Embedded systems (a category in which I do NOT include smartphones) are the only domain I can think of that would resist the trend of software being used in diverse locations.

Edit: I just realized I did not really specify why I would avoid Unicode in those situations, even though the answer is fairly obvious. While some combinations of characters and encodings can take up the same space as an 8-bit character (e.g. UTF-8 English), not all will. This can increase space, especially when using characters that necessarily must use multiple bytes (e.g. Chinese, spoken by billions of people). Furthermore, decoding Unicode and transforming it to a glyph on a user interface requires additional code for which an embedded system may not have memory. If I had to develop a routine to transform ASCII characters into glyphs it would likely be a fairly small lookup table, and not involve decoding a variable-length character into a code plane with thousands of glyphs.

  • 1
    Another factor is that even if one managed to store a recognizable version of every glyph in only 32 bytes each (16x16 dot matrix), the space required to hold a font with 110,000 characters might for many applications be orders of magnitude larger than the space required for everything else combined. – supercat Apr 10 '14 at 19:29
  • 1
    @supercat that is perhaps a more explicit form of my last sentence, where I mention a code plane with thousands of glyphs. –  Apr 10 '14 at 19:39
  • 1
    I interpreted your main point as describing the difficulty of converting a sequence of bytes to a code point. My point was that even if one can decipher a sequence of code points, that's rather pointless unless one invests in a huge font. – supercat Apr 10 '14 at 19:43
  • I think we agree, it is just a matter of wording. –  Apr 10 '14 at 19:48
2

ASCII generally uses less memory than Unicode, and doesn't require special encodings. I would imagine that, if you're building a small embedded system for an English user, where the amount of memory is constrained, then Unicode might actually be an impediment.

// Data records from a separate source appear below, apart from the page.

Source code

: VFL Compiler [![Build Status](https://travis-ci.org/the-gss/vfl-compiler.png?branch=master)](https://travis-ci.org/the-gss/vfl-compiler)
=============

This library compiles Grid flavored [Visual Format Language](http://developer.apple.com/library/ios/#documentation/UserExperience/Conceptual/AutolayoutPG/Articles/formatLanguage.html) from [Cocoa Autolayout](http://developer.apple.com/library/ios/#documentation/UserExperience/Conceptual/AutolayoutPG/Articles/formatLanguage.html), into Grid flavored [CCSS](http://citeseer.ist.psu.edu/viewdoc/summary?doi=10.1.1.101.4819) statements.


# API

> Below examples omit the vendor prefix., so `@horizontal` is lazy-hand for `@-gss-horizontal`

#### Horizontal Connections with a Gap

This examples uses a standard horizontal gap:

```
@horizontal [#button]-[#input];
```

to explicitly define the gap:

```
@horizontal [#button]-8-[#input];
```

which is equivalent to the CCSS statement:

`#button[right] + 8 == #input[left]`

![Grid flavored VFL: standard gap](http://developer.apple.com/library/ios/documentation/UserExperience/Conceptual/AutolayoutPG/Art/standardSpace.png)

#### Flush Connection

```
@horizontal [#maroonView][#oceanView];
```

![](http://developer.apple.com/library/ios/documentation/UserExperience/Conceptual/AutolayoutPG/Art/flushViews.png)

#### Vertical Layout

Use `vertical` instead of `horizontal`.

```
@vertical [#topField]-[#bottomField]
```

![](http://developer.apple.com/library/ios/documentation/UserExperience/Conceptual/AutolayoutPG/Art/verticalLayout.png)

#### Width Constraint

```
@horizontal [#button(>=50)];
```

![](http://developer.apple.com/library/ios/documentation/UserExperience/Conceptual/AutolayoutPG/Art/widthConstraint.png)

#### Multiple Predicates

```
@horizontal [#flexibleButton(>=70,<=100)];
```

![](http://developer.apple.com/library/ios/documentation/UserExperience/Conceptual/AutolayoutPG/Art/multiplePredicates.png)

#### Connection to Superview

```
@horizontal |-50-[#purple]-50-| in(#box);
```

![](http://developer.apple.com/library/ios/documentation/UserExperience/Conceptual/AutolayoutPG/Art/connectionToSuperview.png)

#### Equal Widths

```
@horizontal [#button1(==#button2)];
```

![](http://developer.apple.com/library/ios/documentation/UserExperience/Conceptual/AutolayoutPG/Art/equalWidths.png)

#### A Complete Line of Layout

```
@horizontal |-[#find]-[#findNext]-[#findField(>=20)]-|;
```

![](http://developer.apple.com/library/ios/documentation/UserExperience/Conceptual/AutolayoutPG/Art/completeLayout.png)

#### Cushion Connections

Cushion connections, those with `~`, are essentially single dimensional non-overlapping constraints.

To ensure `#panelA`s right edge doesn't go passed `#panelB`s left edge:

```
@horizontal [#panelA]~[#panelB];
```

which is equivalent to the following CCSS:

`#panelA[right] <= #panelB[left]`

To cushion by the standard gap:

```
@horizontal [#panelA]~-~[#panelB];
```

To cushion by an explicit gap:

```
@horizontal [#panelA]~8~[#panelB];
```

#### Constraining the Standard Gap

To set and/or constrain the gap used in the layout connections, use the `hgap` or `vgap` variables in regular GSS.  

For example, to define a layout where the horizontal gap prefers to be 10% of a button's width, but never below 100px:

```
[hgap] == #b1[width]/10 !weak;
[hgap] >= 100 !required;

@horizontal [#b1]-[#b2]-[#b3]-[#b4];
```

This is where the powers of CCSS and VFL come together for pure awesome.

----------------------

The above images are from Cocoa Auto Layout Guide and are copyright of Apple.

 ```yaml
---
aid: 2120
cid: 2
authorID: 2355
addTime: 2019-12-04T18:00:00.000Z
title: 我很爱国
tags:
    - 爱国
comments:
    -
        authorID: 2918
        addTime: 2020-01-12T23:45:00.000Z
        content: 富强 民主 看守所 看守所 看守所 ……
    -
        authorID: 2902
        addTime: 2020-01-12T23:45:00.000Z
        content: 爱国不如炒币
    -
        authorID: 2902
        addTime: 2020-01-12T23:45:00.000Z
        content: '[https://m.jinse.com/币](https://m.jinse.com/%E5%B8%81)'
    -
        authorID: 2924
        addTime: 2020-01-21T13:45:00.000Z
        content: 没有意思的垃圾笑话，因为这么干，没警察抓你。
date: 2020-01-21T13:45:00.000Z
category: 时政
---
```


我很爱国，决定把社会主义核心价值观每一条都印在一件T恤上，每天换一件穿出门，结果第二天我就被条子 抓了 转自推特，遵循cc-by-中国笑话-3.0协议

Unicode is intended for larger systems where you might want to make it possible later to modify the software for other human languages and character sets.

Robert Harvey
  • 198,589
  • 55
  • 464
  • 673
  • 7
    Unicode doesn't take twice the space of ASCII. Certain encodings of Unicode (i.e. UTF-16/ UCS-2) might generally take twice the space of ASCII to represent ASCII characters. Other encodings (i.e. UTF-8) do not have that penalty (though at the cost of using more storage for other characters like those of the Chinese and Japanese languages). – Justin Cave Apr 10 '14 at 17:57
  • @JustinCave: fixed. – Robert Harvey Apr 10 '14 at 17:59
  • I'm not sure that I follow. If the only characters you are encoding are in the 7-bit ASCII character set, 7-bit ASCII and UTF-8 are bit-for-bit identical. So you can use UTF-8 with no penalty of any kind in that case. I'm not sure why UTF-8 would be any more of a "special encoding" than 7-bit ASCII. – Justin Cave Apr 10 '14 at 18:03
  • 2
    I think the point is that Unicode _may_ take more space than an 8 bit encoding using a code page. Without more information on what characters are being encoded, we cannot say _how much more_ space would be required, even if that value is zero bytes. –  Apr 10 '14 at 18:04
  • 1
    These days, I think "larger systems" would include everything from smart phones on up. I suspect you could use language statistics to determine rough extra memory required per language for UTF-8, but I don't know if anyone's done it. For western languages, it will be small because only a minority of characters are accented. – Gort the Robot Apr 10 '14 at 18:07
  • Agree with Justin, there is a 1-to-1 mapping between ASCII and UTF-8. If you're expecting only to handle ASCII, you pay no penalty even if you use UTF-8, and if your assumption is wrong your code is compatible with other languages for free. – Doval Apr 10 '14 at 18:07
  • Folks, do keep in mind that we're talking about a few megabytes of *total storage,* and sometimes just a few kilobytes or even less. You may be able to store the Unicode, but are you going to have room for the encoding/decoding software? Why would you take that penalty for potentially zero benefit? – Robert Harvey Apr 10 '14 at 18:09
  • I think UTF-8 should be considered the default these days, though, with ASCII seen as only a special case due to unusual memory restrictions. – Gort the Robot Apr 10 '14 at 18:20
  • @StevenBurnap: A 96-character 5x8 font will take 480 bytes to store. Even a 2048-character set (a tiny fraction of Unicode) will take 10K. Many embedded systems, if they support anything beyond 256 bytes, would have to pick and choose what characters to support; in most cases, there would be little reason for picking more than 256 particular code points to support. – supercat Apr 10 '14 at 19:34
  • These days 10K is an unusual memory restriction. – Gort the Robot Apr 10 '14 at 19:48
  • @JustinCave In reference to your first comment, "extra storage" for Chinese is a bit of a red herring. In real text, the average Chinese string has fewer characters than any other language. In the two apps I deal with, the utf-8 strings files for Chinese are actually smaller than those for English because of this. (It is still an issue for Korean and Japanese, though, as those languages tend to use more characters per string than Chinese.) – Gort the Robot Apr 10 '14 at 19:51
  • @StevenBurnap Don't Japanese glyphs generally correspond to 2-3 (English) character syllables? I would've expected them to break even or the overhead to be relatively low. – Doval Apr 10 '14 at 20:41
  • For us, the Chinese translations end up being substantially smaller than English in utf-8 while the Japanese translations end up being a bit bigger. – Gort the Robot Apr 10 '14 at 22:15
1

Network protocols. They're almost always defined in 7-bit ASCII. I suppose that falls under "legacy systems."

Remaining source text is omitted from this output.